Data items
******************************
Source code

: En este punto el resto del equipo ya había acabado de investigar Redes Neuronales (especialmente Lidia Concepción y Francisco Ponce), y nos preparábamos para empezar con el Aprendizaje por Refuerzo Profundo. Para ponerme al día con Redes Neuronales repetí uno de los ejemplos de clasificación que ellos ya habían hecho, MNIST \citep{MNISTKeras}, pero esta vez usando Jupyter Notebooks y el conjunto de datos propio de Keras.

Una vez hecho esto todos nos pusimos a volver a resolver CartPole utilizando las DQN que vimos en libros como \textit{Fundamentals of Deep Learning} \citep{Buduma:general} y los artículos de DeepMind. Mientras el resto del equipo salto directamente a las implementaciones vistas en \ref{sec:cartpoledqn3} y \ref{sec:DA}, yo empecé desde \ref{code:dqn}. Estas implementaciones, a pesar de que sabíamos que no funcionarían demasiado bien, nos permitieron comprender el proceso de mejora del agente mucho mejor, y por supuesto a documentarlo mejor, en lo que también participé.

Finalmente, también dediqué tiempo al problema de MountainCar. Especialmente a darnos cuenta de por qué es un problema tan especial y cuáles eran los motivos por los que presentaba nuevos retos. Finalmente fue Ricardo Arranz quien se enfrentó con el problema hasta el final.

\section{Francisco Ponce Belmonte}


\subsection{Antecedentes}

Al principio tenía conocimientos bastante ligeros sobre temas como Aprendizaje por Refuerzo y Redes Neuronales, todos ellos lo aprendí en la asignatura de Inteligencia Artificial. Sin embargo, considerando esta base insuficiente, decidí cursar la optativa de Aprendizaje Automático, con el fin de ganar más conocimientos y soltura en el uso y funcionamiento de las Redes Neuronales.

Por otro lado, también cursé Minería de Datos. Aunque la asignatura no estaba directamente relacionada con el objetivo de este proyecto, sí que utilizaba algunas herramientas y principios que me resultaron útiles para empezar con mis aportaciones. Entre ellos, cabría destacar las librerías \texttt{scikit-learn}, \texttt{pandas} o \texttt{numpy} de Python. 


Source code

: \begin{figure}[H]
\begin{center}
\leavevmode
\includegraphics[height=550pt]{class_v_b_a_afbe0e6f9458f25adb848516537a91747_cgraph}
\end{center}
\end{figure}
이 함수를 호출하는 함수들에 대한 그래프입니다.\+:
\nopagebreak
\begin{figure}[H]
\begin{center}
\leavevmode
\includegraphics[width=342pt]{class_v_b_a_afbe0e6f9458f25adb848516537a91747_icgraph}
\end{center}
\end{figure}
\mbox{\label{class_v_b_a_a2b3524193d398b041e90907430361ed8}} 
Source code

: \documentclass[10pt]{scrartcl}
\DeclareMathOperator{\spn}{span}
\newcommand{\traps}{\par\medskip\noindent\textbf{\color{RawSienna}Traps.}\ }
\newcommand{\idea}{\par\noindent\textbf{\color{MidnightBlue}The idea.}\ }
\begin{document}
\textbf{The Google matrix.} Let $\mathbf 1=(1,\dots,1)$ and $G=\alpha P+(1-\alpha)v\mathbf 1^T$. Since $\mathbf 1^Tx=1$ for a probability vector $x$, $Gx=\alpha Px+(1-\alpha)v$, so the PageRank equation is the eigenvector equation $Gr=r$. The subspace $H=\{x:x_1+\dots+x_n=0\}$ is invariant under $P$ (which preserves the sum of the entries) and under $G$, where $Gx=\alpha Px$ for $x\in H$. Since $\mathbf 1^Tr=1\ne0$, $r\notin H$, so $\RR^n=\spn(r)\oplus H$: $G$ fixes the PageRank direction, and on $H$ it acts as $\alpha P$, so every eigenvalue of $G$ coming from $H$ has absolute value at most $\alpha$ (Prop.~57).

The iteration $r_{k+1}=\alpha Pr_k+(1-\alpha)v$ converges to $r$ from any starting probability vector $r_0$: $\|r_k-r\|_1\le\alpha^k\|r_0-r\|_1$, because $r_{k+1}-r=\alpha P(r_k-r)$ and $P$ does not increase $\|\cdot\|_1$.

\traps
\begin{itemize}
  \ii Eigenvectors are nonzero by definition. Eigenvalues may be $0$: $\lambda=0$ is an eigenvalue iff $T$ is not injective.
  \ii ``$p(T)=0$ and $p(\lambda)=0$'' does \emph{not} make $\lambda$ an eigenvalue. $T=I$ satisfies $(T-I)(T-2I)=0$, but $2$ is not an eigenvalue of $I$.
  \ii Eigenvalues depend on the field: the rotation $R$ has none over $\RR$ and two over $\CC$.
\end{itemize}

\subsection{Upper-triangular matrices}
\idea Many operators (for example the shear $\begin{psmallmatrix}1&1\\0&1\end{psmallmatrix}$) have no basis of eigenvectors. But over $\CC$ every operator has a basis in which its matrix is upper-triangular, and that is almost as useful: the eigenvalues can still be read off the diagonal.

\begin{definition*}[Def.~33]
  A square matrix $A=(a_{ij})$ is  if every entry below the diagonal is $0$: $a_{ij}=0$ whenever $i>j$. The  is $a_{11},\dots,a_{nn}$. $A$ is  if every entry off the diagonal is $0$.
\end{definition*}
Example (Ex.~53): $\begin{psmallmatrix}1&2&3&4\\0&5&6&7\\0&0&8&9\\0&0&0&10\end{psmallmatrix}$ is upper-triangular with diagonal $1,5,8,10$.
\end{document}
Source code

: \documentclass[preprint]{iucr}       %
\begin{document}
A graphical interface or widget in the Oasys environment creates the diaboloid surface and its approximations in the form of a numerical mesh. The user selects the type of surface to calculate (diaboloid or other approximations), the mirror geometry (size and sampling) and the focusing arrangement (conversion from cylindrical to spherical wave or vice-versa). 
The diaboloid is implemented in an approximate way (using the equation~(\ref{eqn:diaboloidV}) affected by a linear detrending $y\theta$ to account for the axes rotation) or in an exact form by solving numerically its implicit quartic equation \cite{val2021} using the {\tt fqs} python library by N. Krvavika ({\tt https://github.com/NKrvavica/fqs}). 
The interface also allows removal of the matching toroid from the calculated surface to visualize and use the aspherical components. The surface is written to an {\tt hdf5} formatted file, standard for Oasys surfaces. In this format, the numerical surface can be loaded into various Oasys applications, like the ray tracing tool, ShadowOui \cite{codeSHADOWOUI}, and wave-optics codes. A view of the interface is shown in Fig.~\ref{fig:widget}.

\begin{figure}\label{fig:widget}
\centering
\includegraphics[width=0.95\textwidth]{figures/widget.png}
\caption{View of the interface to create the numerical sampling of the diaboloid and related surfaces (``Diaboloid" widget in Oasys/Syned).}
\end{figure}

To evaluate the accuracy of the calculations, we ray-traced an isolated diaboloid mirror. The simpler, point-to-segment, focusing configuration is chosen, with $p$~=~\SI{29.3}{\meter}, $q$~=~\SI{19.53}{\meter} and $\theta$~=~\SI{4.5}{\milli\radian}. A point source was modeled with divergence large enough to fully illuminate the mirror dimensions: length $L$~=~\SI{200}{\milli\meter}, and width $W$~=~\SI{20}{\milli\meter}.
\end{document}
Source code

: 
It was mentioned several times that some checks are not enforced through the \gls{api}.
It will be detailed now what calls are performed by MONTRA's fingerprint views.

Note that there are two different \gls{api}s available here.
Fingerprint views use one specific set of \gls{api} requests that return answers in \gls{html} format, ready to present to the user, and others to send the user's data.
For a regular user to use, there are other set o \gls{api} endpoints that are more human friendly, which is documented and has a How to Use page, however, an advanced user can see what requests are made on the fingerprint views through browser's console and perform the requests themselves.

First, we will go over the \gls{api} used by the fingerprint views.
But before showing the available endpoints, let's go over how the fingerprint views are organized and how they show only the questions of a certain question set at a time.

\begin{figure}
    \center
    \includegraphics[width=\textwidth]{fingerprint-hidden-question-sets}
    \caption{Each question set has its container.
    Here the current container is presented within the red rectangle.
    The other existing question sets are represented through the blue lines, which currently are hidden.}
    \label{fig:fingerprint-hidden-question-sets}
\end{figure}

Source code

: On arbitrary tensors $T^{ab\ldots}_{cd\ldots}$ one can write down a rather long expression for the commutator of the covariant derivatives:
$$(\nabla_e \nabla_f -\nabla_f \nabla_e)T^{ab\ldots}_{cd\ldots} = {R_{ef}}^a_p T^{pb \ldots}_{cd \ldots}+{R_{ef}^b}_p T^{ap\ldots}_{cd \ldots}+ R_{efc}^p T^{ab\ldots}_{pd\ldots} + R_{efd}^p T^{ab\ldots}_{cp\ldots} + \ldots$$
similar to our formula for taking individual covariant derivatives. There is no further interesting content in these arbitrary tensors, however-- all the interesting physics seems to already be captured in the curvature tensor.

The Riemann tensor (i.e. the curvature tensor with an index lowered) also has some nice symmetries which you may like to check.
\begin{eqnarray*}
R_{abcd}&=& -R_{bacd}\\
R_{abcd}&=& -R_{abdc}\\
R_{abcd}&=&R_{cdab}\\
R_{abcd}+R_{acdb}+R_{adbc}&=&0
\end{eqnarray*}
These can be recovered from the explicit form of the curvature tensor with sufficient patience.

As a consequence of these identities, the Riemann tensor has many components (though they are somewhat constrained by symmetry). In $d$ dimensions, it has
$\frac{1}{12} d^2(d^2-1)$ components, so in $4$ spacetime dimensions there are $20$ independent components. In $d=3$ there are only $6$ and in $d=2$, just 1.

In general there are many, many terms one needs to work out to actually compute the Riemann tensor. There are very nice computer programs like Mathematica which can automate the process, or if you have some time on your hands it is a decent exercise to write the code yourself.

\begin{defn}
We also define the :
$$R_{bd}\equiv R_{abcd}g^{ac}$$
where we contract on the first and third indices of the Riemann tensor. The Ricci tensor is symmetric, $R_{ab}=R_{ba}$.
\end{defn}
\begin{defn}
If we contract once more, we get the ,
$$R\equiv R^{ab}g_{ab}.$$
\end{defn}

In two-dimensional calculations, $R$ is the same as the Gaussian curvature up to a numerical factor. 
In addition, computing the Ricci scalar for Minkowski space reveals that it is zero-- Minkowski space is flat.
******************************
Exercise requirements. Copy all lines above where "este" is present.

Response.
: En este punto el resto del equipo ya había acabado de investigar Redes Neuronales (especialmente Lidia Concepción y Francisco Ponce), y nos preparábamos para empezar con el Aprendizaje por Refuerzo Profundo. Para ponerme al día con Redes Neuronales repetí uno de los ejemplos de clasificación que ellos ya habían hecho, MNIST \citep{MNISTKeras}, pero esta vez usando Jupyter Notebooks y el conjunto de datos propio de Keras.
Por otro lado, también cursé Minería de Datos. Aunque la asignatura no estaba directamente relacionada con el objetivo de este proyecto, sí que utilizaba algunas herramientas y principios que me resultaron útiles para empezar con mis aportaciones. Entre ellos, cabría destacar las librerías \texttt{scikit-learn}, \texttt{pandas} o \texttt{numpy} de Python. 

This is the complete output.